I have a PDF document that I'm attempting to parse into text. The document is part of the public domain of non-profit financial documents and is safe to share.
I've attempted to parse the document using a common NPM package called pdf-parse, but it doesn't output any text.
JavaScript code:
const fs = require('fs');
const pdf = require('pdf-parse');
let dataBuffer = fs.readFileSync('./sample-one-page.pdf');
pdf(dataBuffer).then(function(data) {
console.log(data.numpages);
console.log(data.numrender);
console.log(data.info);
console.log(data.metadata);
console.log(data.version);
console.log(data.text);
});
The script accurately detects the number of pages and all of the other metadata, but it doesn't parse the text.
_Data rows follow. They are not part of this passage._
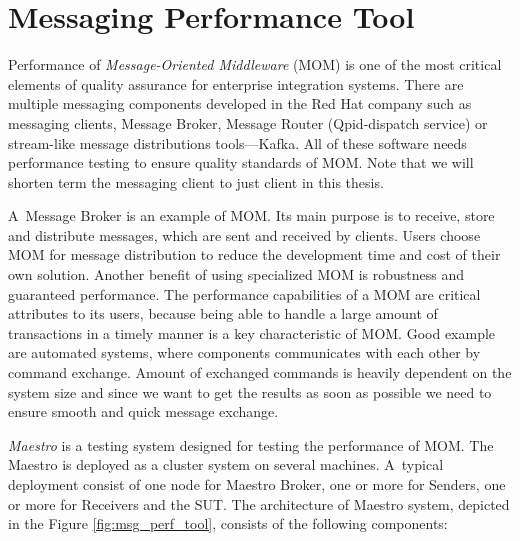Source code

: 
\chapter{Messaging Performance Tool}
\label{Messaging Performance Tool}
Performance of \emph{Message-Oriented Middleware} (MOM) \cite{CURRY:MOM} is one of the most critical elements of quality assurance for enterprise integration systems. There are multiple messaging components developed in the Red Hat company such as messaging clients, Message Broker, Message Router (Qpid-dispatch service) or stream-like message distributions tools---Kafka. All of these software needs performance testing to ensure quality standards of MOM. Note that we will shorten term the messaging client to just client in this thesis.

A~Message Broker is an example of MOM. Its main purpose is to receive, store and distribute messages, which are sent and received by clients. Users choose MOM for message distribution to reduce the development time and cost of their own solution. Another benefit of using specialized MOM is robustness and guaranteed performance. The performance capabilities of a MOM are critical attributes to its users, because being able to handle a large amount of transactions in a timely manner is a key characteristic of MOM. Good example are automated systems, where components communicates with each other by command exchange. Amount of exchanged commands is heavily dependent on the system size and since we want to get the results as soon as possible we need to ensure smooth and quick message exchange.

\emph{Maestro} \cite{ORPISKE:MSGPT} is a testing system designed for testing the performance of MOM. The Maestro is deployed as a cluster system on several machines. A~typical deployment consist of one node for Maestro Broker, one or more for Senders, one or more for Receivers and the SUT. The architecture of Maestro system, depicted in the Figure \ref{fig:msg_perf_tool}, consists of the following components:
The output of running this script is below.
1
1
{
PDFFormatVersion: '1.3',
IsAcroFormPresent: false,
IsXFAPresent: false,
Title: 'PDF TIFF Wrapper',
Author: 'Awesome Donald',
Creator: 'ServiceFileCopy',
Producer: 'macOS Version 13.3.1 (Build 22E261) Quartz PDFContext',
CreationDate: "D:20230504152855Z00'00'",
ModDate: "D:20230504152855Z00'00'"
}
null
1.10.100
I've verified that the script works with other PDF documents and I've also replicated the issue with a Python library for PDF parsing as well (https://pypi.org/project/pypdf/).
Is there something about this document that prevents text extraction?
It's just a PDF wrapper around a TIFF image. Didn't realize that until Dave pointed it out.